The folding processes are currently simulated linearly, with non-linearities of the visco-elastic material for the tendons and the contact forces not yet integrated. In the future, the tool can be further developed to overcome the current limitations and ultimately simulate real folding behaviour with higher accuracy. Together with the physical prototype, which qualitatively reproduced the bistable characteristic of the tendon-joint-architecture within accessible material and manufacturing constraints, the tool provided complementary insights that guide future refinement toward self-stabilising deployable structures with minimal energy input. However, the tool and design parameters are not only adjustable towards engineering applications, but also towards biological research, fine-tuning the visco-elastic tendon’s characteristics toward more resilin-like behaviour, considering, for example, the protein’s Young’s modulus, anisotropy, and compressibility. Additional mechanisms of the dermapteran hindwing can be included, like the mid-wing mechanism, basal vein coupling or the claval flexion line. This paves the way for a comprehensive understanding of the wing with the help of a coherent simulation tool, whereas biomechanical research on such delicate structures is inherently challenging. Instead, the tool enables the analysis of the entire biological folding system with geometry, kinematics, and dynamics proportionally scaled to the dermapteran hindwing, providing an in-depth dimensionless analysis on one hand. On the other hand, the base is set for heuristic testing of hypotheses about evolutionary optimisation, uncovering how close the system operates near failure and which mechanisms are redundant or non-contributory.
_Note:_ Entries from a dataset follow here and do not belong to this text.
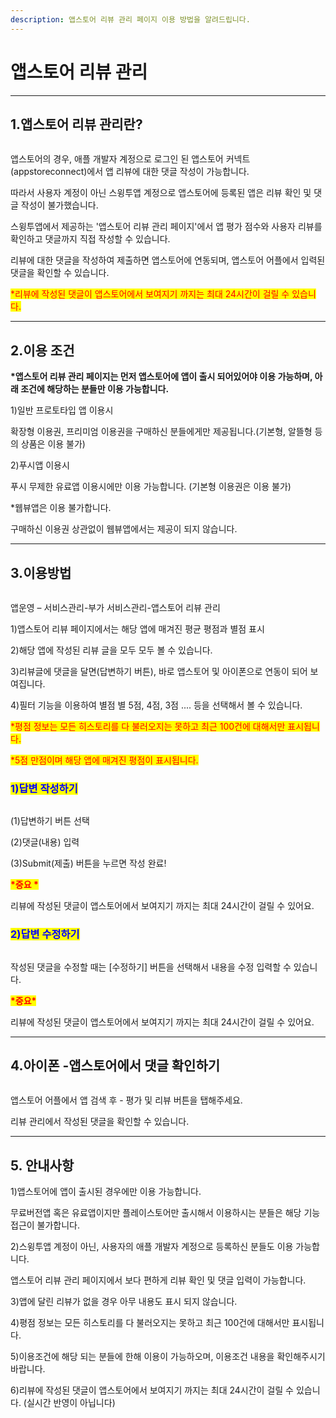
 ```yaml
---
description: 앱스토어 리뷰 관리 페이지 이용 방법을 알려드립니다.
---
```


# 앱스토어 리뷰 관리

***

## 1.앱스토어 리뷰 관리란?

<div align="left">

<figure><img src="../../../.gitbook/assets/SE-c3240a45-89cf-4157-ad30-b0e1f7c13b1f.png" alt=""><figcaption></figcaption></figure>

</div>

앱스토어의 경우, 애플 개발자 계정으로 로그인 된 앱스토어 커넥트(appstoreconnect)에서 앱 리뷰에 대한 댓글 작성이 가능합니다.

따라서 사용자 계정이 아닌 스윙투앱 계정으로 앱스토어에 등록된 앱은 리뷰 확인 및 댓글 작성이 불가했습니다.

스윙투앱에서 제공하는 '앱스토어 리뷰 관리 페이지'에서 앱 평가 점수와 사용자 리뷰를 확인하고 댓글까지 직접 작성할 수 있습니다.

리뷰에 대한 댓글을 작성하여 제출하면 앱스토어에 연동되며, 앱스토어 어플에서 입력된 댓글을 확인할 수 있습니다.

<mark style="color:red;">\*리뷰에 작성된 댓글이 앱스토어에서 보여지기 까지는 최대 24시간이 걸릴 수 있습니다.</mark>

***



## 2.이용 조건

**\*앱스토어 리뷰 관리 페이지는 먼저 앱스토어에 앱이 출시 되어있어야 이용 가능하며, 아래 조건에 해당하는 분들만 이용 가능합니다.**

1\)일반 프로토타입 앱 이용시

확장형 이용권, 프리미엄 이용권을 구매하신 분들에게만 제공됩니다.(기본형, 알뜰형 등의 상품은 이용 불가)

2\)푸시앱 이용시

푸시 무제한 유료앱 이용시에만 이용 가능합니다. (기본형 이용권은 이용 불가)

\*웹뷰앱은 이용 불가합니다.

구매하신 이용권 상관없이 웹뷰앱에서는 제공이 되지 않습니다.

***



## 3.이용방법

<figure><img src="../../../.gitbook/assets/SE-bb51d03b-a811-4b71-82df-ac09394c3405 (1).png" alt=""><figcaption></figcaption></figure>

앱운영 – 서비스관리-부가 서비스관리-앱스토어 리뷰 관리

1\)앱스토어 리뷰 페이지에서는 해당 앱에 매겨진 평균 평점과 별점 표시

2\)해당 앱에 작성된 리뷰 글을 모두 모두 볼 수 있습니다.

3\)리뷰글에 댓글을 달면(답변하기 버튼), 바로 앱스토어 및 아이폰으로 연동이 되어 보여집니다.

4\)필터 기능을 이용하여 별점 별 5점, 4점, 3점 .... 등을 선택해서 볼 수 있습니다.

<mark style="color:red;">\*평점 정보는 모든 히스토리를 다 불러오지는 못하고 최근 100건에 대해서만 표시됩니다.</mark>

<mark style="color:red;">\*5점 만점이며 해당 앱에 매겨진 평점이 표시됩니다.</mark>



### <mark style="color:blue;">1)답변 작성하기</mark>

<div align="left">

<figure><img src="../../../.gitbook/assets/앱스토어리뷰오픈2-(1) (1).png" alt=""><figcaption></figcaption></figure>

</div>

(1)답변하기 버튼 선택

(2)댓글(내용) 입력

(3)Submit(제출) 버튼을 누르면 작성 완료!

<mark style="color:red;">**\*중요 \***</mark>

리뷰에 작성된 댓글이 앱스토어에서 보여지기 까지는 최대 24시간이 걸릴 수 있어요.



### <mark style="color:blue;">2)답변 수정하기</mark>

<figure><img src="../../../.gitbook/assets/앱스토어리뷰3 (1).png" alt=""><figcaption></figcaption></figure>

작성된 댓글을 수정할 때는 \[수정하기] 버튼을 선택해서 내용을 수정 입력할 수 있습니다.

<mark style="color:red;">**\*중요\***</mark>

리뷰에 작성된 댓글이 앱스토어에서 보여지기 까지는 최대 24시간이 걸릴 수 있어요.

***



## 4.아이폰 -앱스토어에서 댓글 확인하기

<div align="left">

<figure><img src="../../../.gitbook/assets/앱스토어리뷰4.png" alt=""><figcaption></figcaption></figure>

</div>

앱스토어 어플에서 앱 검색 후 - 평가 및 리뷰 버튼을 탭해주세요.

리뷰 관리에서 작성된 댓글을 확인할 수 있습니다.

***



## 5. 안내사항

1\)앱스토어에 앱이 출시된 경우에만 이용 가능합니다.

무료버전앱 혹은 유료앱이지만 플레이스토어만 출시해서 이용하시는 분들은 해당 기능 접근이 불가합니다.

2\)스윙투앱 계정이 아닌, 사용자의 애플 개발자 계정으로 등록하신 분들도 이용 가능합니다.

앱스토어 리뷰 관리 페이지에서 보다 편하게 리뷰 확인 및 댓글 입력이 가능합니다.

3\)앱에 달린 리뷰가 없을 경우 아무 내용도 표시 되지 않습니다.

4\)평점 정보는 모든 히스토리를 다 불러오지는 못하고 최근 100건에 대해서만 표시됩니다.

5\)이용조건에 해당 되는 분들에 한해 이용이 가능하오며, 이용조건 내용을 확인해주시기 바랍니다.

6\)리뷰에 작성된 댓글이 앱스토어에서 보여지기 까지는 최대 24시간이 걸릴 수 있습니다. (실시간 반영이 아닙니다)

﻿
In turn, through enhanced understanding of the biological folding system on how local elasticities need to be tailored, and how to efficiently actuate deformation, engineering applications can directly benefit from further development of the tool. This highlights the work’s broader relevance of modelling insect wing folding as a dynamic, scalable system, as it is expanding the biomimetic potential. More comprehensive design principles can be derived for the development of biomimetic, programmable folding structures, informing applications in soft-robotics, medical technology, emergency infrastructure, and aerospace engineering, wherever ultra-lightweight, reconfigurable, and resilient folding systems are essential.